Records from a dataset

★ ★ ★ ★

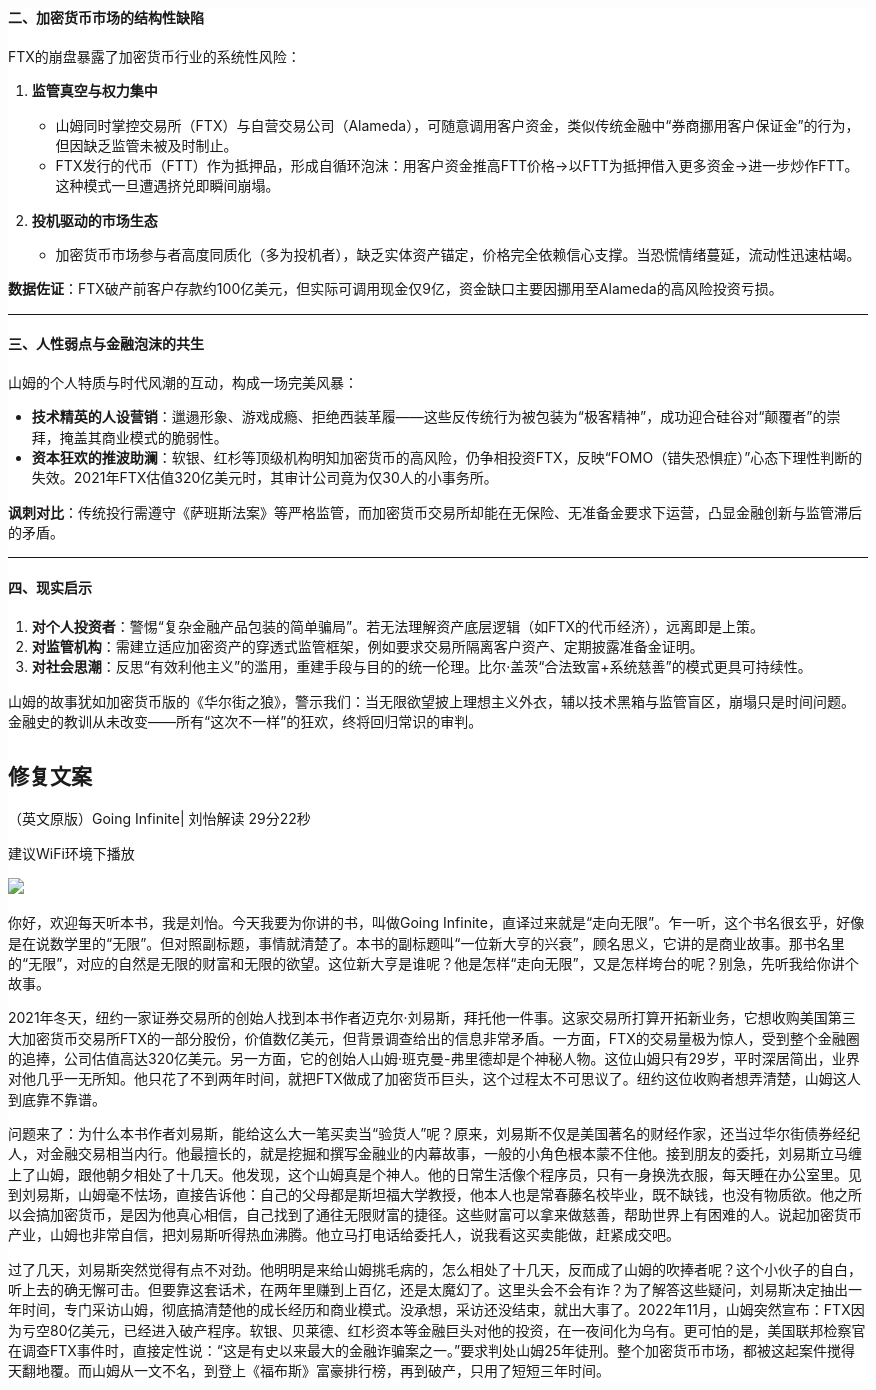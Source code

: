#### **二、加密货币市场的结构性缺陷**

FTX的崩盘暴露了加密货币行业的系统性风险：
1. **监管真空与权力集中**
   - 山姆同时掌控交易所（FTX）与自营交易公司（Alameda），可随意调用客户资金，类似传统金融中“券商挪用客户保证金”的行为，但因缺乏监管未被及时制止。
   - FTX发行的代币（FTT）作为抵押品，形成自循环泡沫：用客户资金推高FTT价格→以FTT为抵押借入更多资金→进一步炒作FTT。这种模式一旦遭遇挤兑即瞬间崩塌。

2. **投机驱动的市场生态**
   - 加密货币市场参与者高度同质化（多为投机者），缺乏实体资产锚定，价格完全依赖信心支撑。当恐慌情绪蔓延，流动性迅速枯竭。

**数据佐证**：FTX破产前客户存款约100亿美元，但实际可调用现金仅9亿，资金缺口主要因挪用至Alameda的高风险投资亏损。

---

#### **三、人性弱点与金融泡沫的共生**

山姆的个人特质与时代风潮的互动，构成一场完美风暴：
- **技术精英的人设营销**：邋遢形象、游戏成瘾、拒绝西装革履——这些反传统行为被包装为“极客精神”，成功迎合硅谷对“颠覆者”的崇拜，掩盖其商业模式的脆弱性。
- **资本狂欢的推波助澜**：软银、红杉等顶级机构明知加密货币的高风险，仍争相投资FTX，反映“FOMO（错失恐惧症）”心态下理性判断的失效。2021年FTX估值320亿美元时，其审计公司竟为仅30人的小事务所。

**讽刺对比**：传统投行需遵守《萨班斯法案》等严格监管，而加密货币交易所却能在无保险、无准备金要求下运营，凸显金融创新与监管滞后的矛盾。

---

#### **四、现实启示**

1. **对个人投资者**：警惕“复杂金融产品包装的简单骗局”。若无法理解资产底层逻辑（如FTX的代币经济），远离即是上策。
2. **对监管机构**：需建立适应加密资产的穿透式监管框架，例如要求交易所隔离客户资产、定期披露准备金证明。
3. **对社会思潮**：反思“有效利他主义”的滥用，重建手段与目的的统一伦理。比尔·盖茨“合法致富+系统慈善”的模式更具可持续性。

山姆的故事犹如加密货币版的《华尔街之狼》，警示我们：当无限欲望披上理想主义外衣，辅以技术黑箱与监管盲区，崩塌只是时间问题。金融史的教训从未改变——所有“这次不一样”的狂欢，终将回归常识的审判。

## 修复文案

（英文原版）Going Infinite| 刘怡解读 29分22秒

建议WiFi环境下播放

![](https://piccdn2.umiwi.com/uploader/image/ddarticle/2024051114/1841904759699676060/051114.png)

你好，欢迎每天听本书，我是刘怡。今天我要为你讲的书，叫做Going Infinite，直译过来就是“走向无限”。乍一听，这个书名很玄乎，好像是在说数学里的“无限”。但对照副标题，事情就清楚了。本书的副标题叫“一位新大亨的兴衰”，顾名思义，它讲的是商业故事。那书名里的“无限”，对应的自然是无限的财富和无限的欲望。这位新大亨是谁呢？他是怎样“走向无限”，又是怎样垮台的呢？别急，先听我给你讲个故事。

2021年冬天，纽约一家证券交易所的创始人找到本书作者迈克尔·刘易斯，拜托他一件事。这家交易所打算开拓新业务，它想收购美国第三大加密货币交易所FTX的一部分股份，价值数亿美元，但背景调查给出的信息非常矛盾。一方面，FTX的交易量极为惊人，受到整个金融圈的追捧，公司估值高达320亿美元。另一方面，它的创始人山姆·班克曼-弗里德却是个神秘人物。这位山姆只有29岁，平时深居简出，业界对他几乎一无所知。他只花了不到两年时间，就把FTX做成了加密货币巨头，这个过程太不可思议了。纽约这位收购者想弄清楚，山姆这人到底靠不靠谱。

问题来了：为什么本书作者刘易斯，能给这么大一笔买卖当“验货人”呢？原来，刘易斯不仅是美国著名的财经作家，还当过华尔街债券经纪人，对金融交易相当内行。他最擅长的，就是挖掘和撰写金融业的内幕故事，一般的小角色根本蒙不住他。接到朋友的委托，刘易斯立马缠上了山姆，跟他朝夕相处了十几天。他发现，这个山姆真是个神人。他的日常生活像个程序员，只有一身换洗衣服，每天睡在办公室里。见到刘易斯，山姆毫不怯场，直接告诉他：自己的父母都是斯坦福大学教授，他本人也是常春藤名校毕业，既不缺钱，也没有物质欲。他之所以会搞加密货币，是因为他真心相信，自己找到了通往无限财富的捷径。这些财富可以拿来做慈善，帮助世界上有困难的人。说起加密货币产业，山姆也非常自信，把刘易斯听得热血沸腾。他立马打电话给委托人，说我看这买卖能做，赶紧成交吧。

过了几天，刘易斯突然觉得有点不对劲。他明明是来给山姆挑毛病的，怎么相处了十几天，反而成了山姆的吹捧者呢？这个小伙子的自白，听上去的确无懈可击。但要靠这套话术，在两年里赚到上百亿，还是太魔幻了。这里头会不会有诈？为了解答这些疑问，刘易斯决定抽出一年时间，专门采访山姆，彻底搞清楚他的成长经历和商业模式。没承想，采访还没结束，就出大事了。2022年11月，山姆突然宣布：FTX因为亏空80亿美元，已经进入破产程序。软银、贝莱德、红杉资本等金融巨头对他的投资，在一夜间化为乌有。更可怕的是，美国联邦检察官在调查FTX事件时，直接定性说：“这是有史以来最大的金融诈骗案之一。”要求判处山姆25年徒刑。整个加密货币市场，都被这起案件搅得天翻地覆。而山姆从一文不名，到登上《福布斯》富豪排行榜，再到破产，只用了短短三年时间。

★ ★ ★ ★

Work to be completed:
Where the line containing "- **技术精英的人设营销*" appears in the records above, begin there and print every line through the last, exactly and with nothing else.

Response to this task:
- **技术精英的人设营销**：邋遢形象、游戏成瘾、拒绝西装革履——这些反传统行为被包装为“极客精神”，成功迎合硅谷对“颠覆者”的崇拜，掩盖其商业模式的脆弱性。
- **资本狂欢的推波助澜**：软银、红杉等顶级机构明知加密货币的高风险，仍争相投资FTX，反映“FOMO（错失恐惧症）”心态下理性判断的失效。2021年FTX估值320亿美元时，其审计公司竟为仅30人的小事务所。

**讽刺对比**：传统投行需遵守《萨班斯法案》等严格监管，而加密货币交易所却能在无保险、无准备金要求下运营，凸显金融创新与监管滞后的矛盾。

---

#### **四、现实启示**

1. **对个人投资者**：警惕“复杂金融产品包装的简单骗局”。若无法理解资产底层逻辑（如FTX的代币经济），远离即是上策。
2. **对监管机构**：需建立适应加密资产的穿透式监管框架，例如要求交易所隔离客户资产、定期披露准备金证明。
3. **对社会思潮**：反思“有效利他主义”的滥用，重建手段与目的的统一伦理。比尔·盖茨“合法致富+系统慈善”的模式更具可持续性。

山姆的故事犹如加密货币版的《华尔街之狼》，警示我们：当无限欲望披上理想主义外衣，辅以技术黑箱与监管盲区，崩塌只是时间问题。金融史的教训从未改变——所有“这次不一样”的狂欢，终将回归常识的审判。

## 修复文案

（英文原版）Going Infinite| 刘怡解读 29分22秒

建议WiFi环境下播放

![](https://piccdn2.umiwi.com/uploader/image/ddarticle/2024051114/1841904759699676060/051114.png)

你好，欢迎每天听本书，我是刘怡。今天我要为你讲的书，叫做Going Infinite，直译过来就是“走向无限”。乍一听，这个书名很玄乎，好像是在说数学里的“无限”。但对照副标题，事情就清楚了。本书的副标题叫“一位新大亨的兴衰”，顾名思义，它讲的是商业故事。那书名里的“无限”，对应的自然是无限的财富和无限的欲望。这位新大亨是谁呢？他是怎样“走向无限”，又是怎样垮台的呢？别急，先听我给你讲个故事。

2021年冬天，纽约一家证券交易所的创始人找到本书作者迈克尔·刘易斯，拜托他一件事。这家交易所打算开拓新业务，它想收购美国第三大加密货币交易所FTX的一部分股份，价值数亿美元，但背景调查给出的信息非常矛盾。一方面，FTX的交易量极为惊人，受到整个金融圈的追捧，公司估值高达320亿美元。另一方面，它的创始人山姆·班克曼-弗里德却是个神秘人物。这位山姆只有29岁，平时深居简出，业界对他几乎一无所知。他只花了不到两年时间，就把FTX做成了加密货币巨头，这个过程太不可思议了。纽约这位收购者想弄清楚，山姆这人到底靠不靠谱。

问题来了：为什么本书作者刘易斯，能给这么大一笔买卖当“验货人”呢？原来，刘易斯不仅是美国著名的财经作家，还当过华尔街债券经纪人，对金融交易相当内行。他最擅长的，就是挖掘和撰写金融业的内幕故事，一般的小角色根本蒙不住他。接到朋友的委托，刘易斯立马缠上了山姆，跟他朝夕相处了十几天。他发现，这个山姆真是个神人。他的日常生活像个程序员，只有一身换洗衣服，每天睡在办公室里。见到刘易斯，山姆毫不怯场，直接告诉他：自己的父母都是斯坦福大学教授，他本人也是常春藤名校毕业，既不缺钱，也没有物质欲。他之所以会搞加密货币，是因为他真心相信，自己找到了通往无限财富的捷径。这些财富可以拿来做慈善，帮助世界上有困难的人。说起加密货币产业，山姆也非常自信，把刘易斯听得热血沸腾。他立马打电话给委托人，说我看这买卖能做，赶紧成交吧。

过了几天，刘易斯突然觉得有点不对劲。他明明是来给山姆挑毛病的，怎么相处了十几天，反而成了山姆的吹捧者呢？这个小伙子的自白，听上去的确无懈可击。但要靠这套话术，在两年里赚到上百亿，还是太魔幻了。这里头会不会有诈？为了解答这些疑问，刘易斯决定抽出一年时间，专门采访山姆，彻底搞清楚他的成长经历和商业模式。没承想，采访还没结束，就出大事了。2022年11月，山姆突然宣布：FTX因为亏空80亿美元，已经进入破产程序。软银、贝莱德、红杉资本等金融巨头对他的投资，在一夜间化为乌有。更可怕的是，美国联邦检察官在调查FTX事件时，直接定性说：“这是有史以来最大的金融诈骗案之一。”要求判处山姆25年徒刑。整个加密货币市场，都被这起案件搅得天翻地覆。而山姆从一文不名，到登上《福布斯》富豪排行榜，再到破产，只用了短短三年时间。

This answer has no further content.